As with Web galleries, albums, and books, you create a light table by selecting the images you want to add to the light table and then choosing New > Light Table or clicking the New Light Table From Selection button.

You can add more images by dragging them to the Light Table entry in the Projects pane. When you select the light table in the Projects pane, the Viewer pane shows the light table at the top and the Browser pane below it. To add images to the light table, drag them from the Browser pane onto the light table. You can freely move the images around by dragging them. To resize an image, click it to select it and then drag its resize handles.
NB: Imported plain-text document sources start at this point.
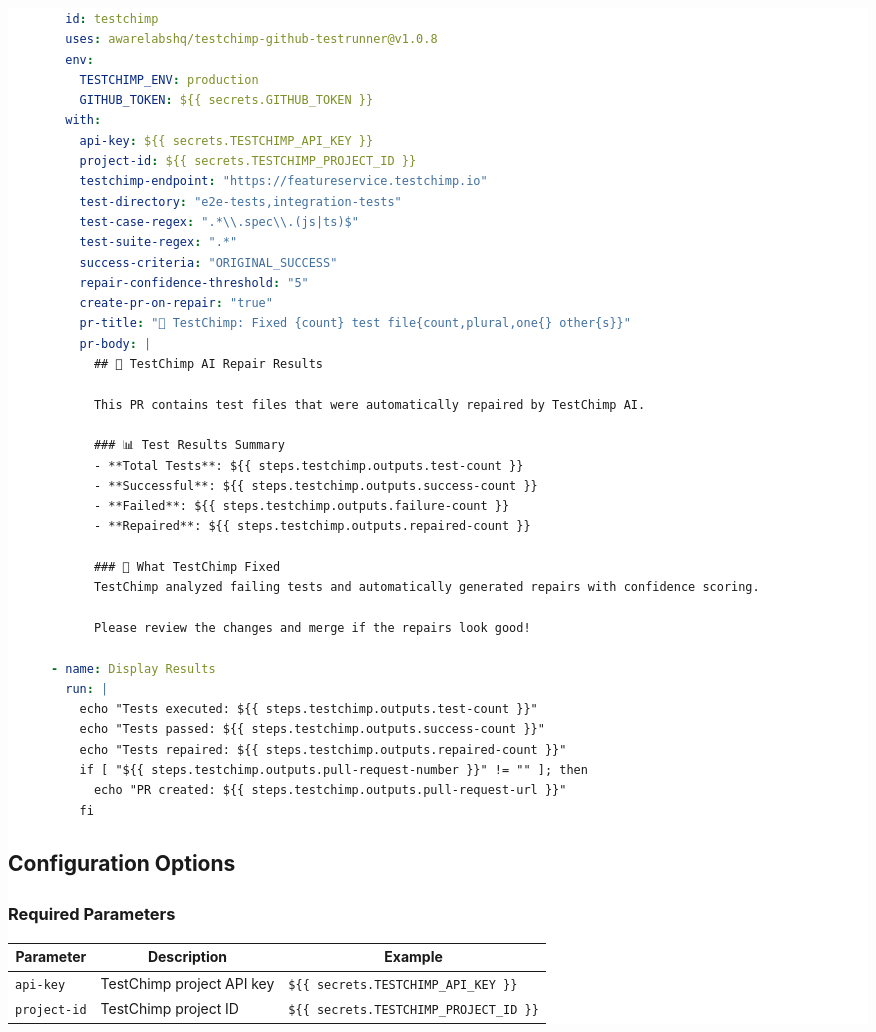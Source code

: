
 ```yaml
        id: testchimp
        uses: awarelabshq/testchimp-github-testrunner@v1.0.8
        env:
          TESTCHIMP_ENV: production
          GITHUB_TOKEN: ${{ secrets.GITHUB_TOKEN }}
        with:
          api-key: ${{ secrets.TESTCHIMP_API_KEY }}
          project-id: ${{ secrets.TESTCHIMP_PROJECT_ID }}
          testchimp-endpoint: "https://featureservice.testchimp.io"
          test-directory: "e2e-tests,integration-tests"
          test-case-regex: ".*\\.spec\\.(js|ts)$"
          test-suite-regex: ".*"
          success-criteria: "ORIGINAL_SUCCESS"
          repair-confidence-threshold: "5"
          create-pr-on-repair: "true"
          pr-title: "🤖 TestChimp: Fixed {count} test file{count,plural,one{} other{s}}"
          pr-body: |
            ## 🤖 TestChimp AI Repair Results
            
            This PR contains test files that were automatically repaired by TestChimp AI.
            
            ### 📊 Test Results Summary
            - **Total Tests**: ${{ steps.testchimp.outputs.test-count }}
            - **Successful**: ${{ steps.testchimp.outputs.success-count }}
            - **Failed**: ${{ steps.testchimp.outputs.failure-count }}
            - **Repaired**: ${{ steps.testchimp.outputs.repaired-count }}
            
            ### 🔧 What TestChimp Fixed
            TestChimp analyzed failing tests and automatically generated repairs with confidence scoring.
            
            Please review the changes and merge if the repairs look good!

      - name: Display Results
        run: |
          echo "Tests executed: ${{ steps.testchimp.outputs.test-count }}"
          echo "Tests passed: ${{ steps.testchimp.outputs.success-count }}"
          echo "Tests repaired: ${{ steps.testchimp.outputs.repaired-count }}"
          if [ "${{ steps.testchimp.outputs.pull-request-number }}" != "" ]; then
            echo "PR created: ${{ steps.testchimp.outputs.pull-request-url }}"
          fi
```

## Configuration Options

### Required Parameters

| Parameter | Description | Example |
|-----------|-------------|---------|
| `api-key` | TestChimp project API key | `${{ secrets.TESTCHIMP_API_KEY }}` |
| `project-id` | TestChimp project ID | `${{ secrets.TESTCHIMP_PROJECT_ID }}` |
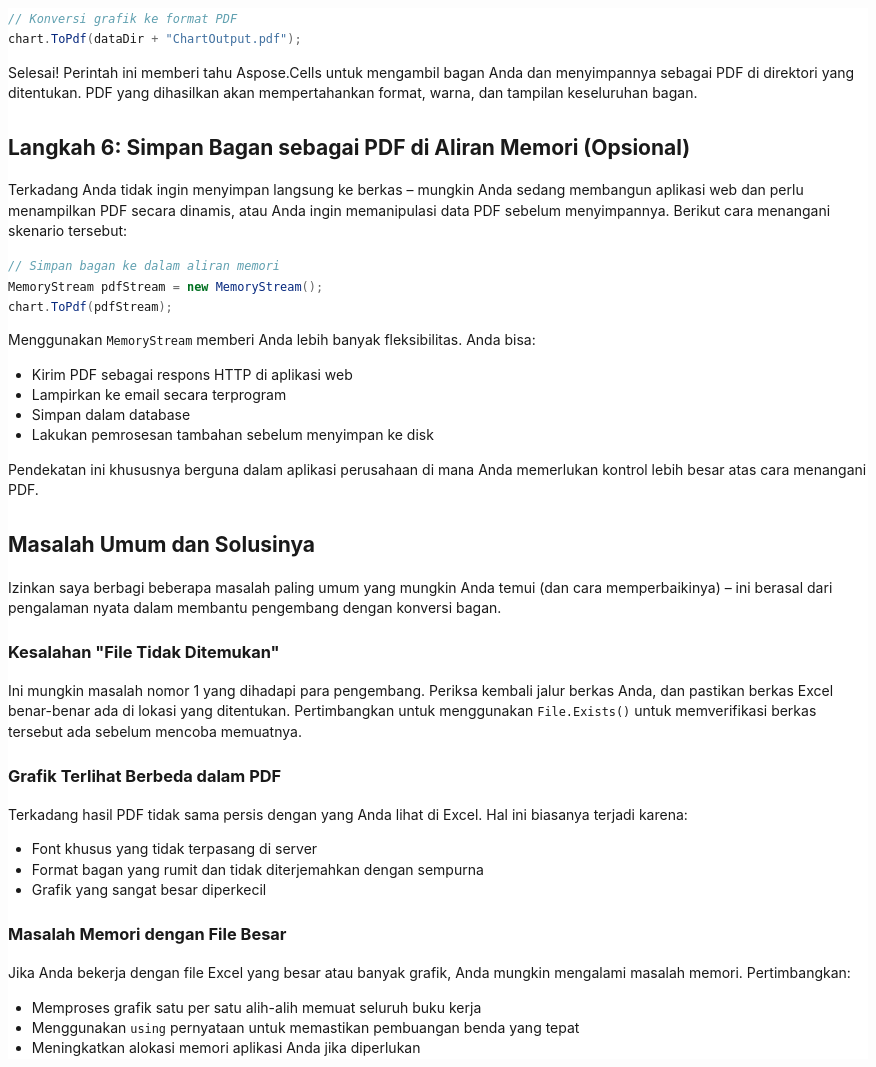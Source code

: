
 ```csharp
// Konversi grafik ke format PDF
chart.ToPdf(dataDir + "ChartOutput.pdf");
```

Selesai! Perintah ini memberi tahu Aspose.Cells untuk mengambil bagan Anda dan menyimpannya sebagai PDF di direktori yang ditentukan. PDF yang dihasilkan akan mempertahankan format, warna, dan tampilan keseluruhan bagan.

## Langkah 6: Simpan Bagan sebagai PDF di Aliran Memori (Opsional)

Terkadang Anda tidak ingin menyimpan langsung ke berkas – mungkin Anda sedang membangun aplikasi web dan perlu menampilkan PDF secara dinamis, atau Anda ingin memanipulasi data PDF sebelum menyimpannya. Berikut cara menangani skenario tersebut:

```csharp
// Simpan bagan ke dalam aliran memori
MemoryStream pdfStream = new MemoryStream();
chart.ToPdf(pdfStream);
```

Menggunakan `MemoryStream` memberi Anda lebih banyak fleksibilitas. Anda bisa:
- Kirim PDF sebagai respons HTTP di aplikasi web
- Lampirkan ke email secara terprogram
- Simpan dalam database
- Lakukan pemrosesan tambahan sebelum menyimpan ke disk

Pendekatan ini khususnya berguna dalam aplikasi perusahaan di mana Anda memerlukan kontrol lebih besar atas cara menangani PDF.

## Masalah Umum dan Solusinya

Izinkan saya berbagi beberapa masalah paling umum yang mungkin Anda temui (dan cara memperbaikinya) – ini berasal dari pengalaman nyata dalam membantu pengembang dengan konversi bagan.

### Kesalahan "File Tidak Ditemukan"
Ini mungkin masalah nomor 1 yang dihadapi para pengembang. Periksa kembali jalur berkas Anda, dan pastikan berkas Excel benar-benar ada di lokasi yang ditentukan. Pertimbangkan untuk menggunakan `File.Exists()` untuk memverifikasi berkas tersebut ada sebelum mencoba memuatnya.

### Grafik Terlihat Berbeda dalam PDF
Terkadang hasil PDF tidak sama persis dengan yang Anda lihat di Excel. Hal ini biasanya terjadi karena:
- Font khusus yang tidak terpasang di server
- Format bagan yang rumit dan tidak diterjemahkan dengan sempurna
- Grafik yang sangat besar diperkecil

### Masalah Memori dengan File Besar
Jika Anda bekerja dengan file Excel yang besar atau banyak grafik, Anda mungkin mengalami masalah memori. Pertimbangkan:
- Memproses grafik satu per satu alih-alih memuat seluruh buku kerja
- Menggunakan `using` pernyataan untuk memastikan pembuangan benda yang tepat
- Meningkatkan alokasi memori aplikasi Anda jika diperlukan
The light table viewer provides some simple organizational tools:

Put Back: If you want to remove an image from the light table, select the image and then click the Put Back button. The image will disappear from the light table but remain in the Browser.

Uncover: If you lose track of an image because you’ve accidentally stacked another image on top of it, select the image in the Browser pane and then click the Uncover button. The obscuring images will slide away, allowing you to see your selected image. Click the image, and it will move to the top layer.

Navigator: As you add images to the light table, it will expand to hold them all. If the light table becomes larger than your monitor display, you can easily get lost. Click the Navigator button to zoom out to view the entire light table. Click an image to zoom back in to that image’s position in the light table.

Zoom slider: You can zoom in and out of the light table by dragging the Zoom slider.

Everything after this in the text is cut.